Write out the full set of records exactly. Any pictures in them do not belong in the copy.
======
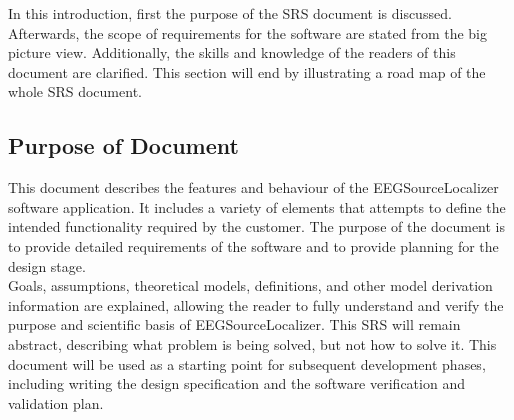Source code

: \documentclass[12pt]{article}
\begin{document}
In this introduction, first the purpose of the SRS document is discussed. Afterwards, the scope of requirements for the software are stated from the big picture view. Additionally, the skills and knowledge of the readers of this document are clarified. This section will end by illustrating a road map of the whole SRS document.



\subsection{Purpose of Document}
This document describes the features and behaviour of the EEGSourceLocalizer software application. It includes a variety of elements that attempts to define the intended functionality required by the customer. The purpose of the document is to provide detailed requirements of the software and to provide planning for the design stage. \\

Goals, assumptions, theoretical models, definitions, and other model derivation information are explained, allowing the reader to fully understand and verify the purpose and scientific basis of EEGSourceLocalizer. This SRS will remain abstract, describing what problem is being solved, but not how to solve it. This document will be used as a starting point for subsequent development phases, including writing the design specification and the software verification and validation plan.

\end{document}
======
TASK RESPONSE:
Source code

: \documentclass[12pt]{article}
\begin{document}
In this introduction, first the purpose of the SRS document is discussed. Afterwards, the scope of requirements for the software are stated from the big picture view. Additionally, the skills and knowledge of the readers of this document are clarified. This section will end by illustrating a road map of the whole SRS document.



\subsection{Purpose of Document}
This document describes the features and behaviour of the EEGSourceLocalizer software application. It includes a variety of elements that attempts to define the intended functionality required by the customer. The purpose of the document is to provide detailed requirements of the software and to provide planning for the design stage. \\

Goals, assumptions, theoretical models, definitions, and other model derivation information are explained, allowing the reader to fully understand and verify the purpose and scientific basis of EEGSourceLocalizer. This SRS will remain abstract, describing what problem is being solved, but not how to solve it. This document will be used as a starting point for subsequent development phases, including writing the design specification and the software verification and validation plan.

\end{document}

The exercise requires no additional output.